## ASSIGNMENT
In the listing below, the lines starting with the line with "4. Faça um procedimento" and going on through the line with "3. Em pelo menos" are to be reproduced exactly, and only those.
┄┄┄┄┄┄
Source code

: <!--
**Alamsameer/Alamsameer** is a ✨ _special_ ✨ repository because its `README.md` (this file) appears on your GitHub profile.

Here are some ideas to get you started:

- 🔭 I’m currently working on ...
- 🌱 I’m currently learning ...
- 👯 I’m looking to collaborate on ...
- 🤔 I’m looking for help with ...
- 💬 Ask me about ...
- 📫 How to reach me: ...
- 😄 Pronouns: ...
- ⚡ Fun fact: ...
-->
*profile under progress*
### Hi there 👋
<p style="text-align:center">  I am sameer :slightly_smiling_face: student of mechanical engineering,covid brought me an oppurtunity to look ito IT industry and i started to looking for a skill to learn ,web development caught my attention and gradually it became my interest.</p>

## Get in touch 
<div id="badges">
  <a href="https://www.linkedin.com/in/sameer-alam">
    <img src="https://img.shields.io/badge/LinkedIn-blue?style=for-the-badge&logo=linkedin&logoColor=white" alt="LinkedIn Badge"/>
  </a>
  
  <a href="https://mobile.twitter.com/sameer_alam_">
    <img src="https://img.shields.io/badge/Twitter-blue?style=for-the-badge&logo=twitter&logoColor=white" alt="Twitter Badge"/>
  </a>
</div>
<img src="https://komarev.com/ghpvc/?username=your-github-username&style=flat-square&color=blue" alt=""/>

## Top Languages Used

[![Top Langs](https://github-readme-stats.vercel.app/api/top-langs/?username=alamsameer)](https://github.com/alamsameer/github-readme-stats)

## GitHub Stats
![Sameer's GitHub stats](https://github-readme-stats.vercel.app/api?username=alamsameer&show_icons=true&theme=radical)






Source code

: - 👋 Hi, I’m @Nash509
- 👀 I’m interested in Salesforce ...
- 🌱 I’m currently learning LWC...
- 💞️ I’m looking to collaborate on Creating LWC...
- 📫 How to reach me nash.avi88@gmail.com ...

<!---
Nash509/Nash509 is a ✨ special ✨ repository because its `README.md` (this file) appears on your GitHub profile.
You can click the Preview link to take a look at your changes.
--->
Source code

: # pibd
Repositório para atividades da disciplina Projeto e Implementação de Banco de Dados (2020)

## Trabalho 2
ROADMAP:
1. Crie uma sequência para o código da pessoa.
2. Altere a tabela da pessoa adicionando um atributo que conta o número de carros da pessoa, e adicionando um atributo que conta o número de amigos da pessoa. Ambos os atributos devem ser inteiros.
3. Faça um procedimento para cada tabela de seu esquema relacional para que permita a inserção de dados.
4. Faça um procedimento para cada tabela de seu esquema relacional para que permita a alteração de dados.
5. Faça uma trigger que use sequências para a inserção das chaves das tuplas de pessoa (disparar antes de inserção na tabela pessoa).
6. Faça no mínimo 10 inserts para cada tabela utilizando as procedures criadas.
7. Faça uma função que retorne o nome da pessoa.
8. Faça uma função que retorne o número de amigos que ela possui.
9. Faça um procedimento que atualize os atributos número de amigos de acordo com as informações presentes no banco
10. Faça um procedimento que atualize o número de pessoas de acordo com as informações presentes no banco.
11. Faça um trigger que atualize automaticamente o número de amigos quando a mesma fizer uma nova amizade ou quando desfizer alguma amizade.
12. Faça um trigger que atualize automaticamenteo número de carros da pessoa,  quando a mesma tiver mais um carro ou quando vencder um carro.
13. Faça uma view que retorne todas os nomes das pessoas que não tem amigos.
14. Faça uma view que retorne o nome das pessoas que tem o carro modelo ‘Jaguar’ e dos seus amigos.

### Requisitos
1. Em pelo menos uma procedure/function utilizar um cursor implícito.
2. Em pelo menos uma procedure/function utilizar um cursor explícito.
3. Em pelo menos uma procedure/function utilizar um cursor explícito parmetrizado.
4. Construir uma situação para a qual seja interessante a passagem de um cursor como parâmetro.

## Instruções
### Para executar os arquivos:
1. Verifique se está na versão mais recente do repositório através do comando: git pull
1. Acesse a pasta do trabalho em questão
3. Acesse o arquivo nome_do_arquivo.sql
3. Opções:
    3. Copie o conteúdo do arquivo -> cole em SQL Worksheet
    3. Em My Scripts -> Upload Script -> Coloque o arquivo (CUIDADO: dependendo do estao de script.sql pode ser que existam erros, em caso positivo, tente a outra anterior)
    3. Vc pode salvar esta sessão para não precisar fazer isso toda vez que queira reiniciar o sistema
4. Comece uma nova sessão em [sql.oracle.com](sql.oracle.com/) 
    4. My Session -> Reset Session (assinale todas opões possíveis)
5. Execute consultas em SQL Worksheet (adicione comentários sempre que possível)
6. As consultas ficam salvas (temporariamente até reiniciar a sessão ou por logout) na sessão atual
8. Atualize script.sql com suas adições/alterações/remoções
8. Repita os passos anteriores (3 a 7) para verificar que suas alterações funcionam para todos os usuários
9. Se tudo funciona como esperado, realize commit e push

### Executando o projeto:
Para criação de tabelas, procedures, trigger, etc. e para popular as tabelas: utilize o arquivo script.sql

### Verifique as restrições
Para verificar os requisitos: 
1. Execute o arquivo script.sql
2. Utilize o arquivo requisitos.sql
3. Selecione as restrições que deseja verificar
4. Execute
┄┄┄┄┄┄
## RESULT
4. Faça um procedimento para cada tabela de seu esquema relacional para que permita a alteração de dados.
5. Faça uma trigger que use sequências para a inserção das chaves das tuplas de pessoa (disparar antes de inserção na tabela pessoa).
6. Faça no mínimo 10 inserts para cada tabela utilizando as procedures criadas.
7. Faça uma função que retorne o nome da pessoa.
8. Faça uma função que retorne o número de amigos que ela possui.
9. Faça um procedimento que atualize os atributos número de amigos de acordo com as informações presentes no banco
10. Faça um procedimento que atualize o número de pessoas de acordo com as informações presentes no banco.
11. Faça um trigger que atualize automaticamente o número de amigos quando a mesma fizer uma nova amizade ou quando desfizer alguma amizade.
12. Faça um trigger que atualize automaticamenteo número de carros da pessoa,  quando a mesma tiver mais um carro ou quando vencder um carro.
13. Faça uma view que retorne todas os nomes das pessoas que não tem amigos.
14. Faça uma view que retorne o nome das pessoas que tem o carro modelo ‘Jaguar’ e dos seus amigos.

### Requisitos
1. Em pelo menos uma procedure/function utilizar um cursor implícito.
2. Em pelo menos uma procedure/function utilizar um cursor explícito.
3. Em pelo menos uma procedure/function utilizar um cursor explícito parmetrizado.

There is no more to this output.